If you typically put away your camping gear during the winter and leave it stowed until spring, you’re missing out on some great days in the outdoors. During the winter, the bare trees reveal mountain views you just can’t get in the warmer months, and the cold conditions drive off the masses, providing a greater sense of solitude. Plus, the dry, cool air creates ideal conditions for stunning sunsets.

But, winter camping also poses special challenges. During the winter, the temperatures can fall below freezing, even down to single digits, and you need the proper knowledge, gear, and clothing to stay warm, dry, and comfortable. If you don’t pack wisely in summer, you might be uncomfortable, but it’s usually no big deal. But, in the winter, you risk illness, injury, or a really miserable outing if you’re not prepared.

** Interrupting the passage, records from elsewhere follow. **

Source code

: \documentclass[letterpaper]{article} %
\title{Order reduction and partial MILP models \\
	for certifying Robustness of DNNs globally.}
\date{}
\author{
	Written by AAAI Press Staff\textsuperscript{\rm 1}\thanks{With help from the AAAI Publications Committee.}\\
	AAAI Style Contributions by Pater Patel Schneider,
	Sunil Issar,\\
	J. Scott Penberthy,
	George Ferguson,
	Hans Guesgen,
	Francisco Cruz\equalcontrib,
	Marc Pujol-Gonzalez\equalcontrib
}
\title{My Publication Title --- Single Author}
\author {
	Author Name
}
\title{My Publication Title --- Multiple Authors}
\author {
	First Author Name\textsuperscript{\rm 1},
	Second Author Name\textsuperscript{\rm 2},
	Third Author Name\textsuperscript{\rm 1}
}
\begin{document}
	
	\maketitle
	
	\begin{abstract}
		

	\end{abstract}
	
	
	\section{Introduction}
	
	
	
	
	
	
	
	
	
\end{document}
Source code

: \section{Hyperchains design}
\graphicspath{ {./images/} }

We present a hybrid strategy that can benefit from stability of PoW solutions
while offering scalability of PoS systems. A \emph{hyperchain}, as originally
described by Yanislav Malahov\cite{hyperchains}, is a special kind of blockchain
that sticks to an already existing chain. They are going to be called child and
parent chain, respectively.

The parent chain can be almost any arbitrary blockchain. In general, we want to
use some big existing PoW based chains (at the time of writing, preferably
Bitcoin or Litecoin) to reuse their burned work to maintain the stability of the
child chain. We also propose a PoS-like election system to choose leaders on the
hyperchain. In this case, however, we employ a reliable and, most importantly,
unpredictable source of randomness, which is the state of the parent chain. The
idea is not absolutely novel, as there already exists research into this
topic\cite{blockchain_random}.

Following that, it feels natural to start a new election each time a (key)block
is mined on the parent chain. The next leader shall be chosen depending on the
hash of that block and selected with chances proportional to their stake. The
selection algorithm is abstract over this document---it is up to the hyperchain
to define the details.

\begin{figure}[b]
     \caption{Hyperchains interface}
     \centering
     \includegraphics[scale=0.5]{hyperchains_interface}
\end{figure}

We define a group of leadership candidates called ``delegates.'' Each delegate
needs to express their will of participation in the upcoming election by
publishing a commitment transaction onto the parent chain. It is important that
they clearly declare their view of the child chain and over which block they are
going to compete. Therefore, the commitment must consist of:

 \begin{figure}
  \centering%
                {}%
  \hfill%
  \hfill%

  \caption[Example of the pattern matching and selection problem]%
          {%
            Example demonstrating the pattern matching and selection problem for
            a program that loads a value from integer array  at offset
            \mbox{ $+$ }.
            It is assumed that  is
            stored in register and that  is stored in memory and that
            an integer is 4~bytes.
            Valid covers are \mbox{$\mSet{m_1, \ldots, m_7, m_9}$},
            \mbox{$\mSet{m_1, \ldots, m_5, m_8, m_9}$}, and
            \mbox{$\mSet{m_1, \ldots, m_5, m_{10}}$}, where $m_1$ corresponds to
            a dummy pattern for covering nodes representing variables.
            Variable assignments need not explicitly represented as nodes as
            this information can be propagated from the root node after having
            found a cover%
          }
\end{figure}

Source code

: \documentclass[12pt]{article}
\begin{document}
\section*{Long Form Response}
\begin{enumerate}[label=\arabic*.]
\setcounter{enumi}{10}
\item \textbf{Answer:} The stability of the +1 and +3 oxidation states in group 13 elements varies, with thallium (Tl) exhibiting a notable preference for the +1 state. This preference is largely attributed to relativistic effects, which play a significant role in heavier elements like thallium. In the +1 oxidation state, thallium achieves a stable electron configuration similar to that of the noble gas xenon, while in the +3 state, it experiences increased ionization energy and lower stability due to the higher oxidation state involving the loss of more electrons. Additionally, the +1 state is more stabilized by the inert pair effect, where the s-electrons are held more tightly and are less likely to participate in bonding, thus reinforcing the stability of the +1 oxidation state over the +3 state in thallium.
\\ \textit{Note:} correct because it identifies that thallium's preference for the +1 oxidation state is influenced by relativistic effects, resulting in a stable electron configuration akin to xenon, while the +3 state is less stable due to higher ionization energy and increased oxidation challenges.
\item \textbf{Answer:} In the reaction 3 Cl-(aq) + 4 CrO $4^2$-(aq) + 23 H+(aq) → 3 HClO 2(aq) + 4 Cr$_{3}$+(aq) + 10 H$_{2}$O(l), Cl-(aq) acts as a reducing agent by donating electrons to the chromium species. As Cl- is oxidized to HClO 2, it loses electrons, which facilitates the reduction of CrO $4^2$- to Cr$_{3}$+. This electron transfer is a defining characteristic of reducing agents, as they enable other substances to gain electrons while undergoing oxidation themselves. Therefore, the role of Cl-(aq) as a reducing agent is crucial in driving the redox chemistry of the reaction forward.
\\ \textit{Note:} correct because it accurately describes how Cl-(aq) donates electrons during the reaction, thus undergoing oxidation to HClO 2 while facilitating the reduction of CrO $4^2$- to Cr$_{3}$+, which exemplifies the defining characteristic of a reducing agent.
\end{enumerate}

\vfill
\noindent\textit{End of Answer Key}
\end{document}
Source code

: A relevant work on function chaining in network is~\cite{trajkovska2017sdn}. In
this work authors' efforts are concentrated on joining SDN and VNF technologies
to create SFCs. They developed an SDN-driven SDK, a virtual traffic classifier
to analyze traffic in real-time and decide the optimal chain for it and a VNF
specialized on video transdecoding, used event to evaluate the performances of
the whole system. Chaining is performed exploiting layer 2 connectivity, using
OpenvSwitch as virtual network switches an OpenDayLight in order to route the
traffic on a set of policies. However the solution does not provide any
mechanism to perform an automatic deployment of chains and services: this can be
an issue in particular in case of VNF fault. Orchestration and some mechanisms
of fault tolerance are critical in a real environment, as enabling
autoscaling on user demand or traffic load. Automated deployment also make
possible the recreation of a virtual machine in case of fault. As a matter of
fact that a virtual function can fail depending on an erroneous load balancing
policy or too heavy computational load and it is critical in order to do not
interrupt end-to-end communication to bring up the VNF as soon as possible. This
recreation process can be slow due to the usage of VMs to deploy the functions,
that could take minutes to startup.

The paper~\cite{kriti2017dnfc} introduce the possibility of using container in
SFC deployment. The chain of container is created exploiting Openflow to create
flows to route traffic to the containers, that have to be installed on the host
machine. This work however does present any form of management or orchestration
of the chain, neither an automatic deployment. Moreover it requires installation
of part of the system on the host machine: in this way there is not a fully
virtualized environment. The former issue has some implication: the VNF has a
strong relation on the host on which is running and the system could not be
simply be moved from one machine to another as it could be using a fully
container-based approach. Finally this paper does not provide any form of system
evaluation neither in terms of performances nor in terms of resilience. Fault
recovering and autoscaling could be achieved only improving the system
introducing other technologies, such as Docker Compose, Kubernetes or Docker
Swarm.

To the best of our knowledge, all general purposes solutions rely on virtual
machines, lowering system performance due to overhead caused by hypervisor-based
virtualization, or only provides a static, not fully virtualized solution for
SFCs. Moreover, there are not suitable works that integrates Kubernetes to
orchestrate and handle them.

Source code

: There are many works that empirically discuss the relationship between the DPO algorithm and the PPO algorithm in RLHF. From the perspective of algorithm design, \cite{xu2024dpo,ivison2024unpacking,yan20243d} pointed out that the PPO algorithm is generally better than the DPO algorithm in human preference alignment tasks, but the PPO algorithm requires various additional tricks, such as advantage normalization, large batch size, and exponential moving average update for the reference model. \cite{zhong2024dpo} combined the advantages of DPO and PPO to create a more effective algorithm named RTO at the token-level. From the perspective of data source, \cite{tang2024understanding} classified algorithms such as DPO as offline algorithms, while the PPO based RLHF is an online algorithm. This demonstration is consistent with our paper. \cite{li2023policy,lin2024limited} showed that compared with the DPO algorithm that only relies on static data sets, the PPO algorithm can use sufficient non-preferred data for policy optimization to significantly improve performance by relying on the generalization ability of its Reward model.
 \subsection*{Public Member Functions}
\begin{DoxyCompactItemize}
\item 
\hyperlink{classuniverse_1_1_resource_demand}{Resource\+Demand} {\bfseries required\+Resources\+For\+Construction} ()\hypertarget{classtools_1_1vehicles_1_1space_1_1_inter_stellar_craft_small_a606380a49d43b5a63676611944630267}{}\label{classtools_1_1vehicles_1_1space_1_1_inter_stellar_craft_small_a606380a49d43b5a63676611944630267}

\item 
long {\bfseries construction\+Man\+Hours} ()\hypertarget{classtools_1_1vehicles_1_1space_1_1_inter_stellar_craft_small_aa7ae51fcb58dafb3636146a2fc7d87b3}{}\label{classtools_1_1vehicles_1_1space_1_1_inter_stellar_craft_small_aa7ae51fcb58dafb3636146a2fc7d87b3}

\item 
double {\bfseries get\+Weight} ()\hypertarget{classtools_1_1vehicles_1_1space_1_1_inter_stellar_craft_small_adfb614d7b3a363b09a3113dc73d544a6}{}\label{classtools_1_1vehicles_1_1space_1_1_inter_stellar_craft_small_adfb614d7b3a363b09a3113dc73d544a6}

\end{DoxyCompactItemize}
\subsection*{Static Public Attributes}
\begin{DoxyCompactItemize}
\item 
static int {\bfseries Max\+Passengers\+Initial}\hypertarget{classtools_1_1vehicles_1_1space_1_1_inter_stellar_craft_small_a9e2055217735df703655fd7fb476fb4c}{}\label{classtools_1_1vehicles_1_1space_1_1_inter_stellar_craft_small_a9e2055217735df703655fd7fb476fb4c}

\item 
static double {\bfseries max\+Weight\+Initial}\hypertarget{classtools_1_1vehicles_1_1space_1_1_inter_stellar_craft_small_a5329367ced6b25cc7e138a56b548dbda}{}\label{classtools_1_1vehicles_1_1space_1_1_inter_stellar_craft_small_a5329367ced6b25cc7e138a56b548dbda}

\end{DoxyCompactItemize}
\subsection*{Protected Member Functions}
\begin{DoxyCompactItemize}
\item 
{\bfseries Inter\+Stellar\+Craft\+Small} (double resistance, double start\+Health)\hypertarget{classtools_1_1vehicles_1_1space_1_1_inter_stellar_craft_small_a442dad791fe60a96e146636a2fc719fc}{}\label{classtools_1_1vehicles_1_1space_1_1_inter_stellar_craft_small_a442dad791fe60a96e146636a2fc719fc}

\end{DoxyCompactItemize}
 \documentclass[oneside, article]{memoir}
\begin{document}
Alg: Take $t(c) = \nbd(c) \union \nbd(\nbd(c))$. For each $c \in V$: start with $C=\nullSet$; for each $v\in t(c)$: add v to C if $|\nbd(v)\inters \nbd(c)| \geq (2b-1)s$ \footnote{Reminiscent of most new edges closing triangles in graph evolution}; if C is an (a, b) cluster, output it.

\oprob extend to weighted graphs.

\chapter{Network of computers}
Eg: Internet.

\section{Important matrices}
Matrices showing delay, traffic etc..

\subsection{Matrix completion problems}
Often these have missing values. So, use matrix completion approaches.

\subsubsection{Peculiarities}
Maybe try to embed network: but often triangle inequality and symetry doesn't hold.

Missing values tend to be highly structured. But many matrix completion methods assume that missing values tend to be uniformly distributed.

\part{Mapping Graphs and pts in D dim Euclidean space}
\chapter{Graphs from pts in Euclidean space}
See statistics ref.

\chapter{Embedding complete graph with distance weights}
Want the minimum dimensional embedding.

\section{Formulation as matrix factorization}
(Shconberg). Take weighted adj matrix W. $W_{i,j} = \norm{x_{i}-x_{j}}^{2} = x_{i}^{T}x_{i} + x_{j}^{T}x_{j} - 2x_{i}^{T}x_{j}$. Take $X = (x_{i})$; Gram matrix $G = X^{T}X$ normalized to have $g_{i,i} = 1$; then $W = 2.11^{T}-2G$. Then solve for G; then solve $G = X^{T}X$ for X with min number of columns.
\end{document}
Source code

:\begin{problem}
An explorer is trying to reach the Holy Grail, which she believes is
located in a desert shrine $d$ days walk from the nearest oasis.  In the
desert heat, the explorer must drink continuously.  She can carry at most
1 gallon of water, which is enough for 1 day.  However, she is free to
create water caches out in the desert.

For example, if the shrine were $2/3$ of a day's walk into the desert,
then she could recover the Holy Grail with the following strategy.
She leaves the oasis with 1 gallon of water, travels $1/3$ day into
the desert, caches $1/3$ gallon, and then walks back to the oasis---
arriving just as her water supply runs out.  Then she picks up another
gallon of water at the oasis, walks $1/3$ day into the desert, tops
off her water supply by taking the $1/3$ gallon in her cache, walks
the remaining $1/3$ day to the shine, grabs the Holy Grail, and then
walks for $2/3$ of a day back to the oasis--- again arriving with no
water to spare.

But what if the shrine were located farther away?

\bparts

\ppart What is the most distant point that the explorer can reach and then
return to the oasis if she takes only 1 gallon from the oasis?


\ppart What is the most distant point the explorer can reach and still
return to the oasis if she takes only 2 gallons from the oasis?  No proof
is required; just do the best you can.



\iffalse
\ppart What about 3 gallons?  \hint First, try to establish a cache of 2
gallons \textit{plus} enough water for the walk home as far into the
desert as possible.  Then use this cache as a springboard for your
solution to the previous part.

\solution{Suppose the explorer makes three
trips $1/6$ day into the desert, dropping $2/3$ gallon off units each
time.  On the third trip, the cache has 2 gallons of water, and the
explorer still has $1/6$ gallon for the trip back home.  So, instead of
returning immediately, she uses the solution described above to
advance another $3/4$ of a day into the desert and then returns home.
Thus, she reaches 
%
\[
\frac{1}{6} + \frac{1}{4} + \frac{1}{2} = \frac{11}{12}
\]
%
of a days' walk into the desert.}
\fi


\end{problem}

To help you fill your winter with safe, enjoyable, and memorable adventures, we’ve put together a list of 11 important camping tips.

1. Check the Weather

As with all of your outdoor adventures, you should do your homework and find out the weather conditions you’ll likely encounter while camping. You can check the forecast with local media or the National Weather Service. Remember that conditions can change quickly, so be prepared with all of the clothing and supplies you’ll need for a worst-case scenario.

Also, keep in mind that the weather can affect road conditions, and you need to make sure that you’ll be able to reach your destination and return safely. Whenever possible, check the websites of parks or other recreation areas or contact park rangers or other experts to get the latest road and trail conditions. Rangers and other official personnel can also offer suggestions on the best campsites to use in winter.

2. Choose the Right Campsite

Whether you’re backpacking or tent camping, the right campsite can be the difference between an enjoyable, cozy winter outing or one that’s miserably cold. Look for a campsite that has trees or rocks that can partially block the wind, but make sure the trees are sturdy and that they’re not dead, dying, or rotting. The same goes with branches. Don’t pitch camp under dodgy looking limbs that could come crashing down.

3. Dress in Layers

The trick to staying comfortable outdoors during winter is to remain warm and dry. To do this, you need to regulate your body temperature so that you’re never too hot and sweaty, and never so cold that you’re core body temperature drops. The most efficient way to regulate your temperature is to dress in layers so that you can quickly add or remove clothing.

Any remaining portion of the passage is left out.